为什么会堆这么多?你回头想第二章,这世道最大的病根是刁难。刁难一起来,要立法律去管,你这一手刁难,定个法条;他换个法子,再加个法条,越刁难越加法条,法条越加越多,可刁难还是那么多,因为人心里那点想害人的劲,没被治住。更要命的,法条越多,漏洞越多,法盲钻得越欢,立一条法,开一片新漏洞;再立一条法补,又开一片更新的漏洞。法条越堆越高,漏洞越钻越多。老百姓站在底下,看着这一山一山的法条、一片一片的漏洞,被压得喘不过气,告状告不动、读法读不懂、找律师请不起。
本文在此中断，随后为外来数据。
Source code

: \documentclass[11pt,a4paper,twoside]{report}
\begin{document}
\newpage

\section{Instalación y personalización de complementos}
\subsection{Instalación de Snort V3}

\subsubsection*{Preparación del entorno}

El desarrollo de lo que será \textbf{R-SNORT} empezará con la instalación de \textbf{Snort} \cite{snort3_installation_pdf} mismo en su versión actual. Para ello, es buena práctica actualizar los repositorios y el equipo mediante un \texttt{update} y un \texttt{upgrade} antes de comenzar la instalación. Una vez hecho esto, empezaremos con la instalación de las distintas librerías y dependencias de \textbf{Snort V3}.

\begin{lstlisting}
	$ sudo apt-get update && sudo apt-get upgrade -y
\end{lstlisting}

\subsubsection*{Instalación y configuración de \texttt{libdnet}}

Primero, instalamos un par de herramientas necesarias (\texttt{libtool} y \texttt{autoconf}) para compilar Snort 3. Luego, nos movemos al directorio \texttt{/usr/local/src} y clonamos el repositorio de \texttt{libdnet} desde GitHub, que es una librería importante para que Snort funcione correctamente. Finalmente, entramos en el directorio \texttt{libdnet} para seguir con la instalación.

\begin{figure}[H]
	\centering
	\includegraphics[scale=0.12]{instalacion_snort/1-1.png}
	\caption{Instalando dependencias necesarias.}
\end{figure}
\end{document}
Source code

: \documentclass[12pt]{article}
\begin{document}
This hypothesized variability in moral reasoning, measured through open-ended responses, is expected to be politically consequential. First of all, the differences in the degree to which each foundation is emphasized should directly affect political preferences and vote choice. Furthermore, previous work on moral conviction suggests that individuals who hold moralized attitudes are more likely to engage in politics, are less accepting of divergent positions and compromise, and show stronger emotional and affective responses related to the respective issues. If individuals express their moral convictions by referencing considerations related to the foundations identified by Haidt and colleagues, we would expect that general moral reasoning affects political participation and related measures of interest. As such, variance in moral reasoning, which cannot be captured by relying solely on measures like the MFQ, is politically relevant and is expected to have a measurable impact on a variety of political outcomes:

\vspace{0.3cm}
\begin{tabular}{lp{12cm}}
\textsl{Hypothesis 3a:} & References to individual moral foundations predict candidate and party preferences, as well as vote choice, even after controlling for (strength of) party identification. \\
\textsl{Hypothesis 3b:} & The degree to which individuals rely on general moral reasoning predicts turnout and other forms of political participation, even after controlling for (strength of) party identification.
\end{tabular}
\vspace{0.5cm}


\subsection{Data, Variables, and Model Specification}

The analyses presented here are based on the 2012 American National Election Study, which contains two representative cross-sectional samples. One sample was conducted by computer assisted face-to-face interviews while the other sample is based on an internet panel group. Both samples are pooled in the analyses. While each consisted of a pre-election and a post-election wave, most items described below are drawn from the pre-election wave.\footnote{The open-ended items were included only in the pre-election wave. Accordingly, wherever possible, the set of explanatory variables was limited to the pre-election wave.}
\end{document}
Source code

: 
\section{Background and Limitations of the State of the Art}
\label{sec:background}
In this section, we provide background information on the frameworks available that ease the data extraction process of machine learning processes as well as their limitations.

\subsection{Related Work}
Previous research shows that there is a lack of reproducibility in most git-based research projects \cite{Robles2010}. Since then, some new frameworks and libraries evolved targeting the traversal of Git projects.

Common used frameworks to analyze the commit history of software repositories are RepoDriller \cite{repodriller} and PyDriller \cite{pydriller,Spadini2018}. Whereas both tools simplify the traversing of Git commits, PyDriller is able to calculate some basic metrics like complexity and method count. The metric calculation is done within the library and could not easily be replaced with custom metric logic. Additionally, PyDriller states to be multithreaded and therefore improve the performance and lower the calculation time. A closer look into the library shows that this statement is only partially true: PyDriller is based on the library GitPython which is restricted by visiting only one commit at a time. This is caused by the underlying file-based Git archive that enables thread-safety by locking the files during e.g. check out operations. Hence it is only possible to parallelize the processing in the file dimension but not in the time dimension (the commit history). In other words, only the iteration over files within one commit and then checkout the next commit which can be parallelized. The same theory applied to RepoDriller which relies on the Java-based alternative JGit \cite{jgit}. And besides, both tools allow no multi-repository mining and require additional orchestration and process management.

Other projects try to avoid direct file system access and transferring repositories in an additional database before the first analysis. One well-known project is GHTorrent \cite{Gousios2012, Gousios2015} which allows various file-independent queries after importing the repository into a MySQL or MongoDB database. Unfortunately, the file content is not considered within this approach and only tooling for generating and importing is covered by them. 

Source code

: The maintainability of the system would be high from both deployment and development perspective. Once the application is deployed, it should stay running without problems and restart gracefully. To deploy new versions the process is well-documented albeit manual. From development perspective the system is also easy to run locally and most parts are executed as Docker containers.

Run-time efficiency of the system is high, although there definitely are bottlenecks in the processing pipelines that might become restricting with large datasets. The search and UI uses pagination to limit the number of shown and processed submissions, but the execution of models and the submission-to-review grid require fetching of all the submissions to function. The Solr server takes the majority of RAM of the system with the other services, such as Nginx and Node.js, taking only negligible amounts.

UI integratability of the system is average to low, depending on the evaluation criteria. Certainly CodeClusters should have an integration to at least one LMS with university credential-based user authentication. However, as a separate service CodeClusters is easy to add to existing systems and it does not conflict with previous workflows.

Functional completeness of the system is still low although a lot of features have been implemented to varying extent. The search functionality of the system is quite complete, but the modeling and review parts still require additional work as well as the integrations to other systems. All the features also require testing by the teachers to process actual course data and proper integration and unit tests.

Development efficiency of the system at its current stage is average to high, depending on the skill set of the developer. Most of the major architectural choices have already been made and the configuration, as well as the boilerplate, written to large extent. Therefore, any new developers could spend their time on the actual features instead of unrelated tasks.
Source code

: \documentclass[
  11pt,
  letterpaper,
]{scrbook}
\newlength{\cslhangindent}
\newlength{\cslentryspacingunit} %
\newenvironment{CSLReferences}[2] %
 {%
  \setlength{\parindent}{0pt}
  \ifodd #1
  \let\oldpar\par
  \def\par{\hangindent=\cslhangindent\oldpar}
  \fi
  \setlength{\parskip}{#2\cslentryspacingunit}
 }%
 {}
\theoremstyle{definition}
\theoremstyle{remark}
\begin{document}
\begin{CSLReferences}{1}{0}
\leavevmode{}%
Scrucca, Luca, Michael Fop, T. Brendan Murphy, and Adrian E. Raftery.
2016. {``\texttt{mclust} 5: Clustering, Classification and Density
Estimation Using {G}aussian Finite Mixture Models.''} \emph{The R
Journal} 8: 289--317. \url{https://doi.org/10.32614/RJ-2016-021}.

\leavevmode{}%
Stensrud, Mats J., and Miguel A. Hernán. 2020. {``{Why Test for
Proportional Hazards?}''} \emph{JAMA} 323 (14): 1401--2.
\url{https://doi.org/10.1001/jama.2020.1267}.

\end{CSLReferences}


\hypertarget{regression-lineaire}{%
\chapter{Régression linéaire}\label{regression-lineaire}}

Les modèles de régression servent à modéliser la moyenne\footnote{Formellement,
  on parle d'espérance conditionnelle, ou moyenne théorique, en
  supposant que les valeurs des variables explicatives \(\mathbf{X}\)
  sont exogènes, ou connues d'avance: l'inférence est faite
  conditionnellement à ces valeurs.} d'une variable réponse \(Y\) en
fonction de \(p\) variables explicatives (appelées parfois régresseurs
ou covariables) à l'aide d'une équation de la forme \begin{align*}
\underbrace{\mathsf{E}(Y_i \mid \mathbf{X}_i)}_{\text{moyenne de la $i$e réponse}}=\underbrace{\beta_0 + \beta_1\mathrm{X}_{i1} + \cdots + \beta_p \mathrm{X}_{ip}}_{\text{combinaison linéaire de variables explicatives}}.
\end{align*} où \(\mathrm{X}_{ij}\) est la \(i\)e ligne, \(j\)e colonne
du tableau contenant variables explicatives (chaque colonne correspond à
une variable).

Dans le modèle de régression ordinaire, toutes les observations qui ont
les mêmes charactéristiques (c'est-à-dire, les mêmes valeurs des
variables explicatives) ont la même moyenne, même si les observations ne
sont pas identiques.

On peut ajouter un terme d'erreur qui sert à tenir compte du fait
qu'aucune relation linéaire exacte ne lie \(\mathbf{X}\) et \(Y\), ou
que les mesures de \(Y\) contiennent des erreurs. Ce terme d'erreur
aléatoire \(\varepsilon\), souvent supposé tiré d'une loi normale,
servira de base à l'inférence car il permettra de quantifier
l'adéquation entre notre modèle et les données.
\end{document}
所以法条堆山一样高,不是这世道法治越来越好的样子,是这世道刁难越来越凶、人心里那个病根越来越坏、法盲堆雾越多的样子。
七、品德托底,法条就该减下来
真正的解法在哪?不在堆法条上面,在第二章那道根本,品德教育,治住刁难。一个有品德的人,他心里头那点想刁难、想害人的劲,从根本上就没了,他不是被法条吓着不敢,是他自己根本不想。那这样的人,需要多少法条来管他?几乎不需要。他自己心里就有那条护人、不害人的线,他用不着翻法典、不用读条文、不用问律师,他自己就守着。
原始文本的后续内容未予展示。